La belle ouvrage…

À la fin de Tartuffe, on doit supposer — pour que soit barrée la route du pire — un monarque instruit de toute chose et plein de discernement… Histoire d’entrer en scène ‘’en majesté’’ ! Jean-Claude Fall le fit ici pour nous, dans ce lieu, le 1er janvier 1998.

Le théâtre est grec, le spectacle est romain. Le modèle du spectacle romain, c’est les combats des barbares s’entre-tuant dans l’arène, et l’essence du théâtre grec, c’est la représentation des Perses, dix ans après un épisode historique (Salamine en 480). Dans cette pièce, Eschyle, le poète grec, demande à ses concitoyens de s’intéresser aux vaincus, à la défaite des Perses. D’un côté, la guerre et la peur de la guerre, la fureur et le spectacle des avatars ; de l’autre, la guerre en ce qu’elle fait l’objet d’une ré-appropriation politique. Le théâtre est l’affaire de la Cité et des citoyens, les spectacles sont affaire de clientèle (électorale entre autres).

Tous ces prolégomènes pour situer l’espace stratégique où s’inscrit le CDN-Théâtre des Treize Vents, avec à sa tête Jean-Claude Fall. (J’ai bien dit ‘’l’espace ‘’, parce que l’espace n’est pas seulement un lieu).
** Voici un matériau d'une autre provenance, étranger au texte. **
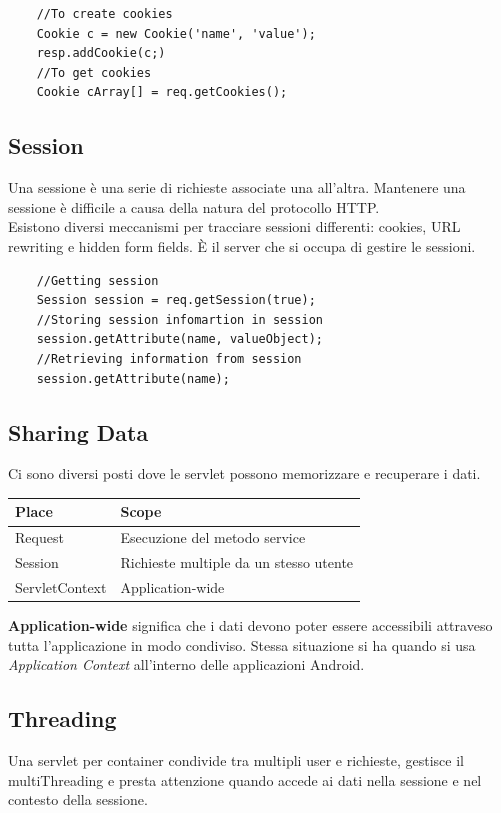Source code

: \begin{lstlisting}
    //To create cookies
    Cookie c = new Cookie('name', 'value');
    resp.addCookie(c;)
    //To get cookies
    Cookie cArray[] = req.getCookies();
\end{lstlisting}


\subsection{Session}
Una sessione è una serie di richieste associate una all’altra. Mantenere una sessione è difficile a causa della natura del protocollo HTTP.\\
Esistono diversi meccanismi per tracciare sessioni differenti: cookies, URL rewriting e hidden form fields. È il server che si occupa di gestire le sessioni.

\begin{lstlisting}
    //Getting session
    Session session = req.getSession(true);
    //Storing session infomartion in session 
    session.getAttribute(name, valueObject);
    //Retrieving information from session
    session.getAttribute(name);
\end{lstlisting}

\subsection{Sharing Data}
Ci sono diversi posti dove le servlet possono memorizzare e recuperare i dati.

\begin{table}[H]
    \centering
    \begin{tabular}{|l|l|}
        \hline
        \textbf{Place} & \textbf{Scope}                         \\ \hline
        Request        & Esecuzione del metodo service          \\ \hline
        Session        & Richieste multiple da un stesso utente \\ \hline
        ServletContext & Application-wide                       \\ \hline
    \end{tabular}
\end{table}
\textbf{Application-wide} significa che i dati devono poter essere accessibili attraveso tutta l'applicazione in modo condiviso. Stessa situazione si ha quando si usa \textit{Application Context} all'interno delle applicazioni Android.

\subsection{Threading}
Una servlet per container condivide tra multipli user e richieste, gestisce il multiThreading e presta attenzione quando accede ai dati nella sessione e nel contesto della sessione.

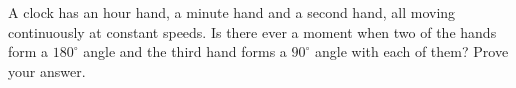 A clock has an hour hand, a minute hand and a second hand, all moving continuously at constant speeds. Is there ever a moment when two of the hands form a $180^\circ$ angle and the third hand forms a $90^\circ$ angle with each of them? Prove your answer.
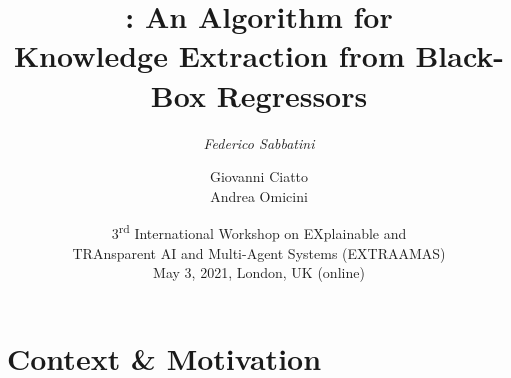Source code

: \documentclass[presentation]{beamer}
\title[\gridex]{
	\gridex: An Algorithm for
	\\
	Knowledge Extraction from Black-Box Regressors
}
\author[F. Sabbatini et al.]{
	\emph{Federico Sabbatini} %
	\and 
	Giovanni Ciatto
	\\
	Andrea Omicini
}
\institute[UniBo]{
    Dipartimento di Informatica -- Scienza e Ingegneria (DISI)
    \\
    \textsc{Alma Mater Studiorum} -- Università di Bologna
    \\
    \texttt{
        \{\emph{f.sabbatini}, giovanni.ciatto, andrea.omicini\}@unibo.it %
    }
}
\date[EXTRAAMAS, 2021]{
	3\textsuperscript{rd} International Workshop on EXplainable and
	\\
	TRAnsparent AI and Multi-Agent Systems (EXTRAAMAS)
	\\
	May 3, 2021, London, UK (online)
}
\begin{document}

\frame{\titlepage}

\section{Context \& Motivation} 
\end{document}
Dans cet espace, les armes de Jean-Claude Fall ont été ses créations personnelles — avec sa Compagnie, et la programmation qu’il a faite dans le lieu lui même pour poser cet acte citoyen. Il s’y est engagé avec une équipe, ce fut une aventure artistique et… politique, au sens le plus noble du terme.

Victor Scoradet, un auteur/traducteur Roumain, me disait lorsque je l’ai rencontré au Théâtre de Bucarest (j’étais avec Mihaï Maniutiu et nous travaillions sur L’Oubli de Georges Banu) : ‘’Le public ne va pas au théâtre pour oublier le monde où il vit, mais pour le comprendre ‘’. Vous comprendrez donc, ou, mieux dit : C’est ce que j’ai compris en suivant fidèlement, et pour mon plus grand plaisir, les 13 Saisons (des 13 Vents !) de Jean-Claude Fall jusqu’à ce jour.
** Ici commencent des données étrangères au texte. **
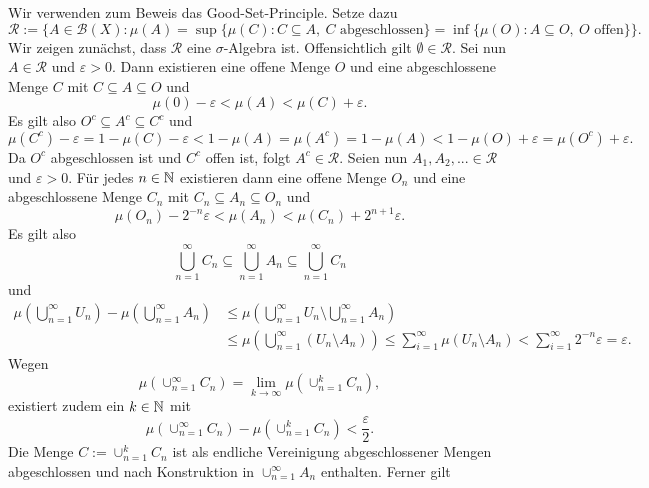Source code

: \begin{proof*}
    Wir verwenden zum Beweis das Good-Set-Principle. Setze dazu
    $$
        \mathcal{R}:=\big\{A \in \mathcal{B}(X):  \mu(A) = \sup\{\mu(C): C \subseteq A, \ C \text{ abgeschlossen}\} =\inf\{\mu(O): A \subseteq O, \ O \text{ offen}\} \big\}.
    $$
    Wir zeigen zunächst, dass $\mathcal{R}$ eine $\sigma$-Algebra ist. Offensichtlich gilt $\emptyset \in \mathcal{R}$. Sei nun $A \in \mathcal{R}$ und $\varepsilon > 0$. 
    Dann existieren eine offene Menge $O$ und eine abgeschlossene Menge $C$ mit $C \subseteq A \subseteq O$ und 
    $$
        \mu(0) - \varepsilon < \mu(A) < \mu(C) + \varepsilon.
    $$
    Es gilt also $O^c \subseteq A^c \subseteq C^c$ und 
    $$
        \mu(C^c) - \varepsilon = 1 - \mu(C) - \varepsilon < 1 - \mu(A) = \mu(A^c) = 1 - \mu(A) < 1 - \mu(O) + \varepsilon = \mu(O^c) + \varepsilon. 
    $$
    Da $O^c$ abgeschlossen ist und $C^c$ offen ist, folgt $A^c \in \mathcal{R}$. 
    \newline 
    Seien nun $A_1, A_2,... \in \mathcal{R}$ und $\varepsilon > 0$. Für jedes $n \in \mathbb{N}$ existieren dann eine offene Menge $O_n$ und eine abgeschlossene Menge $C_n$ mit $C_n \subseteq A_n \subseteq O_n$ und 
    $$
        \mu(O_n) - 2^{-n}\varepsilon < \mu(A_n) < \mu(C_n) + 2^{n+1}\varepsilon.
    $$
    Es gilt also
    $$
        \bigcup_{n = 1}^{\infty} C_n \subseteq \bigcup_{n=1}^{\infty} A_n \subseteq \bigcup_{n=1}^{\infty}C_n
    $$
    und 
    \begin{align}
        \mu\left(\bigcup_{n =1}^{\infty}U_n\right) - \mu\left(\bigcup_{n=1}^{\infty}A_n\right) &\leq \mu\left(\bigcup_{n =1}^{\infty}U_n\setminus \bigcup_{n =1}^{\infty} A_n\right) \nonumber \\\
                                                                                &\leq \mu\left(\bigcup_{n =1}^{\infty}(U_n\setminus A_n)\right) 
                                                                                \leq \sum_{i=1}^{\infty}\mu(U_n\setminus A_n)
                                                                                < \sum_{i=1}^{\infty}2^{-n}\varepsilon = \varepsilon. 
    \end{align}
    Wegen 
    $$
    \mu(\cup_{n = 1}^{\infty}C_n) = \lim_{k \to \infty}\mu(\cup_{n=1}^kC_n),
    $$
    existiert zudem ein $k \in \mathbb{N}$ mit 
    $$
    \mu(\cup_{n=1}^{\infty}C_n) - \mu(\cup_{n=1}^kC_n) < \frac{\varepsilon}{2}.
    $$ 
    Die Menge $C:= \cup_{n=1}^kC_n$ ist als endliche Vereinigung abgeschlossener Mengen abgeschlossen und nach Konstruktion in $\cup_{n=1}^{\infty}A_n$ enthalten. Ferner gilt 

\end{proof*}
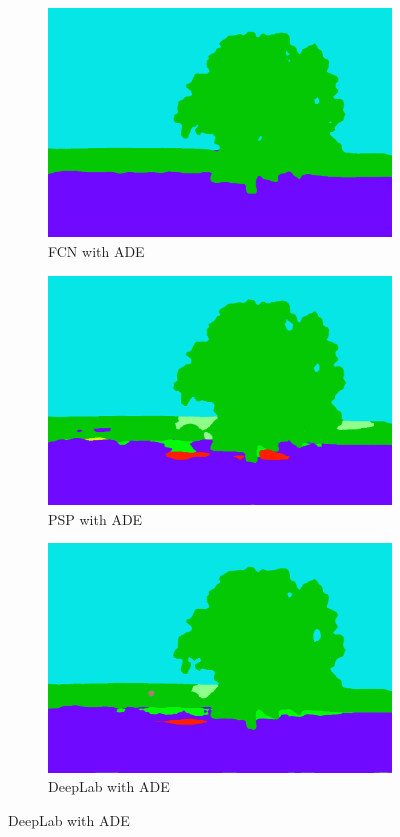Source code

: \documentclass[12pt,a4paper,table,dvipsnames,tikz]{report}
\newcommand{\acronym}{\MakeUppercase}
\begin{document}
\begin{figure}[h!]
\begin{subfigure}[b]{0.3\textwidth}
			\includegraphics[width=\textwidth]{out_ade_fcn}
			\caption{\acronym{fcn} with \acronym{ade}}
		\end{subfigure}
		\begin{subfigure}[b]{0.3\textwidth}
			\includegraphics[width=\textwidth]{out_ade_psp}
			\caption{\acronym{psp} with \acronym{ade}}
		\end{subfigure}
		\begin{subfigure}[b]{0.3\textwidth}
			\includegraphics[width=\textwidth]{out_ade_deep}
			\caption{DeepLab with \acronym{ade}}
		\end{subfigure}
		\label{fig:out}
	\end{figure}
	
\end{document}
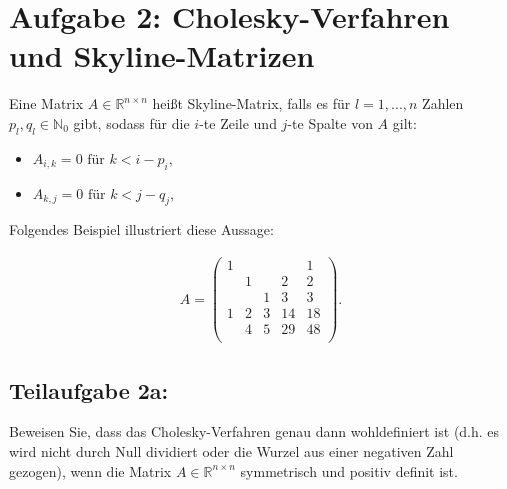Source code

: \documentclass[]{article}
\begin{document}
\section*{Aufgabe 2: Cholesky-Verfahren und Skyline-Matrizen}
Eine Matrix $A \in \mathbb{R}^{n\times n}$ heißt Skyline-Matrix, falls es für $l = 1, ..., n$ Zahlen $p_l, q_l \in \mathbb{N}_0$ gibt, sodass für die $i$-te Zeile und $j$-te Spalte von $A$ gilt:

\begin{itemize}
	\item $A_{i,k} = 0 \text{ für } k < i - p_i$,
	\item $A_{k,j} = 0 \text{ für } k < j - q_j$,
\end{itemize}

Folgendes Beispiel illustriert diese Aussage:

\begin{align*}
	A = \begin{pmatrix}
		1 &   &   &   & 1 \\
		  & 1 &   & 2 & 2 \\
		  &   & 1 & 3 & 3 \\
		1 & 2 & 3 &14 &18 \\
		  & 4 & 5 &29 &48 \\
	\end{pmatrix}.
\end{align*}


\subsection*{Teilaufgabe 2a:}
Beweisen Sie, dass das Cholesky-Verfahren genau dann wohldefiniert ist (d.h. es wird nicht durch Null dividiert oder die Wurzel aus einer negativen Zahl gezogen), wenn die Matrix $A \in \mathbb{R}^{n\times n}$ symmetrisch und positiv definit ist.
\end{document}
Aujourd’hui, c’est 2009. Jean-Claude Fall va quitter ‘’Grammont ‘’. Il faut savoir terminer. Au long de ses mandats successifs, il a travaillé à être juste — au sens kleistien du terme. Pour ceux qui n’auraient pas lu Kleist et qui voudraient en savoir plus… rendez-vous dans la soirée, je ne voudrais pas alourdir mon propos.
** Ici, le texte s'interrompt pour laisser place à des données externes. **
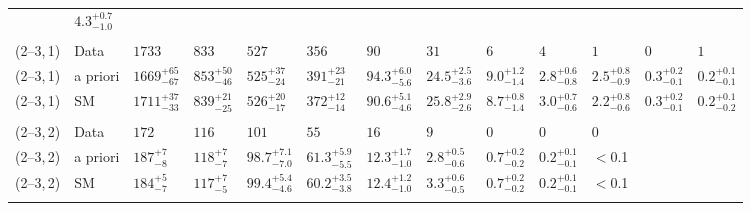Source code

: \begin{table}[!t]
{\begin{tabular}{ lllllllllllll }
             & $4.3^{+0.7}_{-1.0}$                      \\\\[-2ex]
    (2--3,\,1)
             & Data
             & $1733$
             & $833$
             & $527$
             & $356$
             & $90$
             & $31$
             & $6$
             & $4$
             & $1$
             & $0$
             & $1$                                      \\
    (2--3,\,1)
             & a priori
             & $1669^{+65}_{-67}$
             & $853^{+50}_{-46}$
             & $525^{+37}_{-24}$
             & $391^{+23}_{-21}$
             & $94.3^{+6.0}_{-5.6}$
             & $24.5^{+2.5}_{-3.6}$
             & $9.0^{+1.2}_{-1.4}$
             & $2.8^{+0.6}_{-0.8}$
             & $2.5^{+0.8}_{-0.9}$
             & $0.3^{+0.2}_{-0.1}$
             & $0.2^{+0.1}_{-0.1}$                      \\
    (2--3,\,1)
             & SM
             & $1711^{+37}_{-33}$
             & $839^{+21}_{-25}$
             & $526^{+20}_{-17}$
             & $372^{+12}_{-14}$
             & $90.6^{+5.1}_{-4.6}$
             & $25.8^{+2.9}_{-2.6}$
             & $8.7^{+0.8}_{-1.4}$
             & $3.0^{+0.7}_{-0.6}$
             & $2.2^{+0.8}_{-0.6}$
             & $0.3^{+0.2}_{-0.1}$
             & $0.2^{+0.1}_{-0.2}$                      \\\\[-2ex]
    (2--3,\,2)
             & Data
             & $172$
             & $116$
             & $101$
             & $55$
             & $16$
             & $9$
             & $0$
             & $0$
             & $0$                                      \\
    (2--3,\,2)
             & a priori
             & $187^{+7}_{-8}$
             & $118^{+7}_{-7}$
             & $98.7^{+7.1}_{-7.0}$
             & $61.3^{+5.9}_{-5.5}$
             & $12.3^{+1.7}_{-1.0}$
             & $2.8^{+0.5}_{-0.6}$
             & $0.7^{+0.2}_{-0.2}$
             & $0.2^{+0.1}_{-0.1}$
             & $<$0.1                                   \\
    (2--3,\,2)
             & SM
             & $184^{+5}_{-7}$
             & $117^{+7}_{-5}$
             & $99.4^{+5.4}_{-4.6}$
             & $60.2^{+3.5}_{-3.8}$
             & $12.4^{+1.2}_{-1.0}$
             & $3.3^{+0.6}_{-0.5}$
             & $0.7^{+0.2}_{-0.2}$
             & $0.2^{+0.1}_{-0.1}$
             & $<$0.1                                   \\\\[-2ex]

\end{tabular}}
\end{table}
Bon, Jean-Claude Fall tourne la page, soyons sympas : ne jetons pas le livre ! Car, pour lui, au jour d’aujourd’hui, c’est à dire demain, il s’agit de ‘’se refaire un monde, de hasarder un monde — fût-il fabuleux — en jetant les dés à l’extrême ‘’. Le fil est bandé, il sera fil d’Ariane ou corde raide, et… nous n’en doutons pas : source d’inspiration.